Segundo Leclerc, os dados indicaram uma diferença de quase oito décimos de segundo para a equipe alemã, margem maior que a estimada na véspera. “Ontem falei em meio segundo; agora são 0s8. É mais do que eu esperava”, afirmou o monegasco.
Diferença confirmada nos dados
O susto veio quando Leclerc analisou a última volta de Russell no Q3. Ele contou ter recarregado o sistema de telemetria acreditando em um possível erro: “Parecia grande demais para ser real.” Ao constatar que os números estavam corretos, classificou a performance da Mercedes como “realmente impressionante”.
Problemas na gestão de energia
Leclerc relatou que a Ferrari enfrentou dificuldades no sistema de gerenciamento de energia durante o Q2, o que comprometeu o rendimento no Q3. “Perder voltas com esses carros é uma grande desvantagem.
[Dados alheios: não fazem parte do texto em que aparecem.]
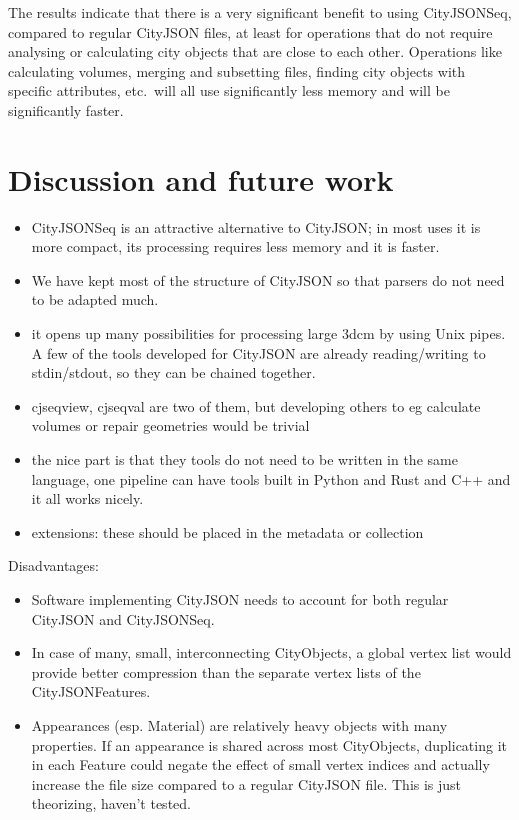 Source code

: \documentclass{isprs} %
\begin{document}
The results indicate that there is a very significant benefit to using CityJSONSeq, compared to regular CityJSON files, at least for operations that do not require analysing or calculating city objects that are close to each other.
Operations like calculating volumes, merging and subsetting files, finding city objects with specific attributes, etc.\ will all use significantly less memory and will be significantly faster.


%
\section{Discussion and future work}%
\label{sec:discussion}

\begin{itemize}
  \item CityJSONSeq is an attractive alternative to CityJSON; in most uses it is more compact, its processing requires less memory and it is faster.
  \item We have kept most of the structure of CityJSON so that parsers do not need to be adapted much.
  \item it opens up many possibilities for processing large 3dcm by using Unix pipes. A few of the tools developed for CityJSON are already reading/writing to stdin/stdout, so they can be chained together.
  \item cjseqview, cjseqval are two of them, but developing others to eg calculate volumes or repair geometries would be trivial
  \item the nice part is that they tools do not need to be written in the same language, one pipeline can have tools built in Python and Rust and C++ and it all works nicely.
  \item extensions: these should be placed in the metadata or collection
\end{itemize}

Disadvantages:
\begin{itemize}
  \item  Software implementing CityJSON needs to account for both regular CityJSON and CityJSONSeq.
  \item  In case of many, small, interconnecting CityObjects, a global vertex list would provide better compression than the separate vertex lists of the CityJSONFeatures.
  \item  Appearances (esp. Material) are relatively heavy objects with many properties. If an appearance is shared across most CityObjects, duplicating it in each Feature could negate the effect of small vertex indices and actually increase the file size compared to a regular CityJSON file. This is just theorizing, haven't tested.
\end{itemize}


{
	\begin{spacing}{1.17}
		\normalsize
	\end{spacing}
}
\end{document}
Não estávamos totalmente otimizados”, explicou, acrescentando que o time acredita haver desempenho a extrair, mas não o suficiente para igualar o ritmo da Mercedes.
Expectativa para a corrida
Mesmo diante do déficit, o piloto não descarta surpresas na prova de domingo. Ele citou o novo regulamento técnico, que ainda provoca incertezas estratégicas, e lembrou que as largadas podem embaralhar o pelotão. “Nosso motor pode ajudar no início, mas, se a Mercedes fizer tudo perfeitamente, a diferença não será tão grande”, ponderou.
Leclerc reconheceu, porém, que reduzir o fosso para a equipe adversária exigirá tempo: “A diferença é enorme. Provavelmente vai levar um bom período para alcançá-los.”